Salih: İdari ve mali yolsuzluklar bir an evvel durmalı
Konuyla ilgili bir açıklama yapan Irak Cumhurbaşkanı Berhem Salih, Süleymaniye'de devam eden protestoları yakından takip ettiğini belirterek güvenlik güçlerini gösterilerde "şiddet kullanmamaya' çağırdı.
Salih, "Kamu mallarının ihlaliyle yağma, idari ve mali yolsuzluklar bir an evvel durmalı. Vatandaşların meşru taleplerine karşı şiddetin kullanılması çözüm olmayacak. Güvenlik güçleri şiddet kullanmamalı ve basın mensuplarının müdahale edilmeden özgürce olayları aktarmasına izin verilmeli" açıklamasında bulundu.
Barzani: Barışçıl gösteriler yasal bir hak
IKB Başbakanı Mesrur Barzani de yaptığı açıklamada, hükümetin vatandaşların zorlu yaşam koşullarının farkında olduğunu söyledi.
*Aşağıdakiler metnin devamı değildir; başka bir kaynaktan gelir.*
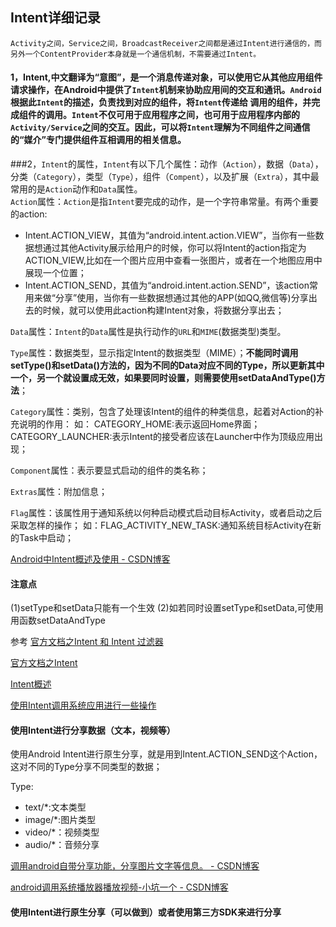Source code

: ## Intent详细记录

	Activity之间，Service之间，BroadcastReceiver之间都是通过Intent进行通信的，而另外一个ContentProvider本身就是一个通信机制，不需要通过Intent。

#### 1，Intent,中文翻译为“意图”，是一个消息传递对象，可以使用它从其他应用组件请求操作，在Android中提供了`Intent`机制来协助应用间的交互和通讯。`Android`根据此`Intent`的描述，负责找到对应的组件，将`Intent`传递给 调用的组件，并完成组件的调用。`Intent`不仅可用于应用程序之间，也可用于应用程序内部的`Activity/Service`之间的交互。因此，可以将`Intent`理解为不同组件之间通信的“媒介”专门提供组件互相调用的相关信息。

###2，`Intent`的属性，`Intent`有以下几个属性：动作（`Action`），数据（`Data`），分类（`Category`），类型（`Type`），组件（`Compent`），以及扩展（`Extra`），其中最常用的是`Action`动作和`Data`属性。                     
`Action`属性：`Action`是指`Intent`要完成的动作，是一个字符串常量。有两个重要的action:

- Intent.ACTION_VIEW，其值为“android.intent.action.VIEW”，当你有一些数据想通过其他Activity展示给用户的时候，你可以将Intent的action指定为ACTION_VIEW,比如在一个图片应用中查看一张图片，或者在一个地图应用中展现一个位置；
- Intent.ACTION_SEND，其值为“android.intent.action.SEND”，该action常用来做“分享”使用，当你有一些数据想通过其他的APP(如QQ,微信等)分享出去的时候，就可以使用此action构建Intent对象，将数据分享出去；

`Data`属性：`Intent`的`Data`属性是执行动作的`URL`和`MIME`(数据类型)类型。

`Type`属性：数据类型，显示指定Intent的数据类型（MIME）；**不能同时调用setType()和setData()方法的，因为不同的Data对应不同的Type，所以更新其中一个，另一个就设置成无效，如果要同时设置，则需要使用setDataAndType()方法**；

`Category`属性：类别，包含了处理该Intent的组件的种类信息，起着对Action的补充说明的作用：
如：
CATEGORY_HOME:表示返回Home界面；
CATEGORY_LAUNCHER:表示Intent的接受者应该在Launcher中作为顶级应用出现；

`Component`属性：表示要显式启动的组件的类名称；

`Extras`属性：附加信息；

`Flag`属性：该属性用于通知系统以何种启动模式启动目标Activity，或者启动之后采取怎样的操作；
如：FLAG_ACTIVITY_NEW_TASK:通知系统目标Activity在新的Task中启动；

[Android中Intent概述及使用 \- CSDN博客](http://blog.csdn.net/iispring/article/details/48417779)

#### 注意点
(1)setType和setData只能有一个生效
(2)如若同时设置setType和setData,可使用用函数setDataAndType



参考 
[官方文档之Intent 和 Intent 过滤器](https://developer.android.com/guide/components/intents-filters.html)

[官方文档之Intent](https://developer.android.google.cn/reference/android/content/Intent.html)

[Intent概述](http://www.cnblogs.com/smyhvae/p/3959204.html)

[使用Intent调用系统应用进行一些操作](http://blog.csdn.net/yulei_qq/article/details/21233901)



#### 使用Intent进行分享数据（文本，视频等）

使用Android Intent进行原生分享，就是用到Intent.ACTION_SEND这个Action，这对不同的Type分享不同类型的数据；

Type:

- text/*:文本类型
- image/*:图片类型
- video/*：视频类型
- audio/*：音频分享

[调用android自带分享功能，分享图片文字等信息。 \- CSDN博客](http://blog.csdn.net/wanglining1987/article/details/52698535)

[android调用系统播放器播放视频\-小坑一个 \- CSDN博客](http://blog.csdn.net/jw20082009jw/article/details/54583115)


#### 使用Intent进行原生分享（可以做到）或者使用第三方SDK来进行分享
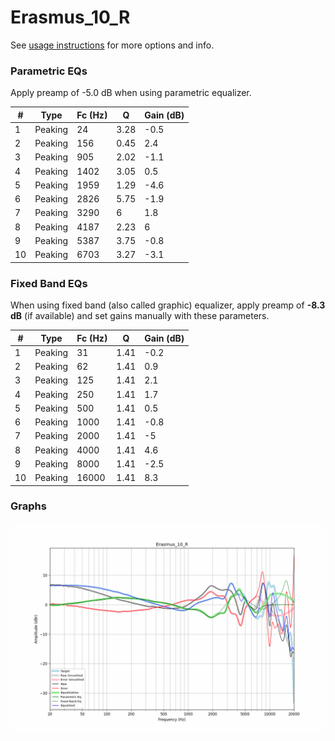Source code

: # Erasmus_10_R
See [usage instructions](https://github.com/jaakkopasanen/AutoEq#usage) for more options and info.

### Parametric EQs
Apply preamp of -5.0 dB when using parametric equalizer.

|   # | Type    |   Fc (Hz) |    Q |   Gain (dB) |
|-----|---------|-----------|------|-------------|
|   1 | Peaking |        24 | 3.28 |        -0.5 |
|   2 | Peaking |       156 | 0.45 |         2.4 |
|   3 | Peaking |       905 | 2.02 |        -1.1 |
|   4 | Peaking |      1402 | 3.05 |         0.5 |
|   5 | Peaking |      1959 | 1.29 |        -4.6 |
|   6 | Peaking |      2826 | 5.75 |        -1.9 |
|   7 | Peaking |      3290 | 6    |         1.8 |
|   8 | Peaking |      4187 | 2.23 |         6   |
|   9 | Peaking |      5387 | 3.75 |        -0.8 |
|  10 | Peaking |      6703 | 3.27 |        -3.1 |

### Fixed Band EQs
When using fixed band (also called graphic) equalizer, apply preamp of **-8.3 dB** (if available) and set gains manually with these parameters.

|   # | Type    |   Fc (Hz) |    Q |   Gain (dB) |
|-----|---------|-----------|------|-------------|
|   1 | Peaking |        31 | 1.41 |        -0.2 |
|   2 | Peaking |        62 | 1.41 |         0.9 |
|   3 | Peaking |       125 | 1.41 |         2.1 |
|   4 | Peaking |       250 | 1.41 |         1.7 |
|   5 | Peaking |       500 | 1.41 |         0.5 |
|   6 | Peaking |      1000 | 1.41 |        -0.8 |
|   7 | Peaking |      2000 | 1.41 |        -5   |
|   8 | Peaking |      4000 | 1.41 |         4.6 |
|   9 | Peaking |      8000 | 1.41 |        -2.5 |
|  10 | Peaking |     16000 | 1.41 |         8.3 |

### Graphs
![](./Erasmus_10_R.png)

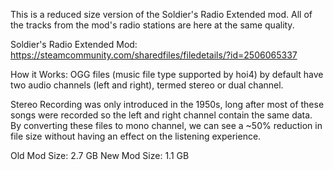 
This is a reduced size version of the Soldier's Radio Extended mod.
All of the tracks from the mod's radio stations are here at the same
quality.

Soldier's Radio Extended Mod: https://steamcommunity.com/sharedfiles/filedetails/?id=2506065337

How it Works:
OGG files (music file type supported by hoi4) by default have 
two audio channels (left and right), termed stereo or dual channel.

Stereo Recording was only introduced in the 1950s, long after
most of these songs were recorded so the left and right channel
contain the same data. By converting these files to mono channel,
we can see a ~50% reduction in file size without having an effect
on the listening experience.

Old Mod Size: 2.7 GB
New Mod Size: 1.1 GB
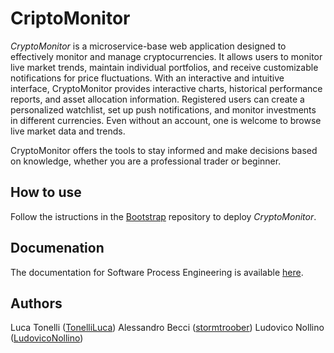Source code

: # CriptoMonitor
_CryptoMonitor_ is a microservice-base web application designed to effectively monitor and manage cryptocurrencies. It allows users to monitor live market trends, maintain individual portfolios, and receive customizable notifications for price fluctuations. With an interactive and intuitive interface, CryptoMonitor provides interactive charts, historical performance reports, and asset allocation information. Registered users can create a personalized watchlist, set up push notifications, and monitor investments in different currencies. Even without an account, one is welcome to browse live market data and trends. 

CryptoMonitor offers the tools to stay informed and make decisions based on knowledge, whether you are a professional trader or beginner.

## How to use

Follow the istructions in the [Bootstrap](https://github.com/CryptoMonitorASW-SPE/bootstrap.git) repository to deploy _CryptoMonitor_.

## Documenation

The documentation for Software Process Engineering is available [here](https://cryptomonitorasw-spe.github.io/documentation/).

##  Authors

Luca Tonelli ([TonelliLuca](https://github.com/TonelliLuca))
Alessandro Becci ([stormtroober](https://github.com/stormtroober))
Ludovico Nollino ([LudovicoNollino](https://github.com/LudovicoNollino))
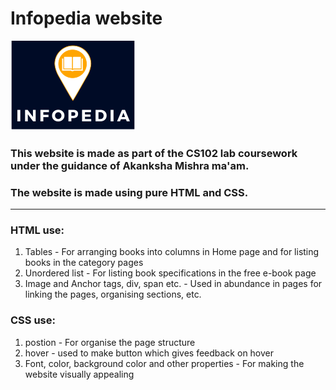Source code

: # Infopedia website
![logo](img/Infopedia.svg)

### This website is made as part of the CS102 lab coursework under the guidance of Akanksha Mishra ma'am.

### The website is made using pure HTML and CSS.

---

### HTML use:

1. Tables - For arranging books into columns in Home page and for listing books in the category pages
2. Unordered list - For listing book specifications in the free e-book page
3. Image and Anchor tags, div, span etc. - Used in abundance in pages for linking the pages, organising sections, etc.

### CSS use:
1. postion - For organise the page structure
2. hover - used to make button which gives feedback on hover
3. Font, color, background color and other properties - For making the website visually appealing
Barzani, "Barışçıl gösteriler yasal bir hak. Ancak protestolar sırasında parti binaları ile kamu ve özel mülke saldıran göstericiler yargılanacak" ifadelerine yer verdi.
Protestoların daha ne kadar süreceği bilinmez. Uzmanlar, gösterilerin işsizlik, yolsuzluk, geç ödenen memur maaşları ve ekonomik kriz ile ilgili olduğu konusunda hem fikir.
"Erbil ile Bağdat arasındaki çözümsüzlük soruları daha da büyütüyor"
Independent Türkçe'ye değerlendirmede bulunan siyasi yorumcu ve IKB Parlamentosu eski basın sorumlusu Dr. Tarık Cevher, düzenli ödenmeyen maaşlar nedeniyle halkın çok zor durumda olduğunu söyledi.
Erbil ile Bağdat hükümetleri arasında çözümsüzlüğün problemleri daha büyüttüğü belirten Cevher, "Cadde ve sokaklara inen halk, haklı olarak siyasi partiler ve hükümetten aylık maaşlarının düzenli ve kesintisiz ödenmesini istiyor. Sadece protestocular değil tüm Kürdistan halkı hükümetten taleplerinin karşılanması için gerekli adımları atmasını istiyor" dedi.
Son bir haftadır düzenlenen eylemlerde iddia edildiği gibi dış güçlerin etkisinin olduğuna dair bir işaret görmediğini kaydeden Cevher, göstericilerin fark gözetmeksizin tüm siyasi partilere tepki gösterdiğini söyledi.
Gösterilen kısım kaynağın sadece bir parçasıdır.